My experience is mostly with Google Voice, but I've not found that to be true. Years ago that was the case, but these days, I've encountered by few that don't work.


I think google voice may be the exception. Of the 6 other voip providers I've tried none could get short code sms.

https://support.google.com/voice/thread/1592118/wellsfargo-s...


Make creation of subreddits paid maybe along with phone verification?

Imo, moderation logs should all be public. Lobsters does it well:

https://lobste.rs/moderations


Very cool! Thanks for the link!!!

It's even open source!


Yep. Though they don't have a concept of communities/subreddits. They rely on tags instead.


I think it probably needs to not be fully automatic, but users should be able to vote to nominate a moderator for removal or addition, subject to admin discretion. Ideally, any user of the sub should be able to see the 'case' and contribute why they think the mod would/is doing a good/bad job, and people can upvote and downvote reasons. Maybe kind of use AITA's style of comment voting (but with admins finalizing decisions as a check valve against gaming).

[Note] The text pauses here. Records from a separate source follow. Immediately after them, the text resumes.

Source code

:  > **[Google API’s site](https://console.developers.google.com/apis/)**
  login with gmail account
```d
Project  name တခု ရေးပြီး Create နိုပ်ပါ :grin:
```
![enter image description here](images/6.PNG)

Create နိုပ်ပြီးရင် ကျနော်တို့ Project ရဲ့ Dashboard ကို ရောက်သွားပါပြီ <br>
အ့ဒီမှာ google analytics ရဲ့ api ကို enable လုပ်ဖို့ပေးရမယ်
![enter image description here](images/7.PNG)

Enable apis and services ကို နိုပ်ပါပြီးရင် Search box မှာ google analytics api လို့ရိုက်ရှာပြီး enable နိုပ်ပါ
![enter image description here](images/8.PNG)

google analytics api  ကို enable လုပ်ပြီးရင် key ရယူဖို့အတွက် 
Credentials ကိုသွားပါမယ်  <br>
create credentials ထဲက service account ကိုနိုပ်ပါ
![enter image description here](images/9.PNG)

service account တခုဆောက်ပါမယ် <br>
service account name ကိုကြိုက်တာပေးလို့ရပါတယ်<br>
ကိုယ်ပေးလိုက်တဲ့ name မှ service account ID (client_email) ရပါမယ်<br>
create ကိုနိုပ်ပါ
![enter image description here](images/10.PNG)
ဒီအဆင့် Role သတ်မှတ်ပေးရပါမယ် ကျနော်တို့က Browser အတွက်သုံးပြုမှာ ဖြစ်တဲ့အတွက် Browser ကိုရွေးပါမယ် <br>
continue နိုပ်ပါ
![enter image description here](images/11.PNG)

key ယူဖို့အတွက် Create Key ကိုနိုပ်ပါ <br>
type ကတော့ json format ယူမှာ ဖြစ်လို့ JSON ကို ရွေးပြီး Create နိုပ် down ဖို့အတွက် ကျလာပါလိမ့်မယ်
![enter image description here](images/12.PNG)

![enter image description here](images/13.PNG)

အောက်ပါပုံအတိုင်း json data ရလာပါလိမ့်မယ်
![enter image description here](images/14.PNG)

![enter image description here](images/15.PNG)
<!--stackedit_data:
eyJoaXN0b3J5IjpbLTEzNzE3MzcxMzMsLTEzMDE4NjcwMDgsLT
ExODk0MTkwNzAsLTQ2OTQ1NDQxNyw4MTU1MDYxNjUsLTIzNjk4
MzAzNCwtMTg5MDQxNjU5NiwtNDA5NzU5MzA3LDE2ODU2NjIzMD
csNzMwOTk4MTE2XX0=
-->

Not fully automating, means humans for each reddit big enough. (What is big enough?) That is expensive. So this probably means lots of decisions in short time for those administrators ... means lots of wrong decision and lots of drama.

Voting? Who has the right to vote? Anyone? Any socketpuppet account? Only verified real people? (would be a different reddit)

The base problem is called politics.


I think eligibility should be based on a minimum karma-within-subreddit (comments and submissions) threshold.

And yeah, this would cost Reddit some in admin labor, but they should be able to use some of this revenue stream towards those few hires. I'd imagine a team of 6 would be plenty for this purpose, maybe could get away with 2 or 3.


> I think eligibility should be based on a minimum karma-within-subreddit (comments and submissions) threshold

A million little HNs.


Practical guarantee of brigading.


> And fix the moderator system so "first to register controls the sub" is no longer the case

Why do you consider that a problem? As a heavy user of reddit, I don't consider that a problem at all. I would be interested to hear what problems you think exist with that system and what other solutions exist.

I'd be pretty pissed if I created a subreddit, put effort into growing it, and someone could just come along and steal it.


Will it fix onlyfans spam!!?!?!


They make so much money off of Reddit, and reddit captures none of that value. It doesn't seem right.


Maybe Reddit could raise more funding and buy OnlyFans.


Honestly a great idea. But they are going for the prude & judgmental brand friendlily model.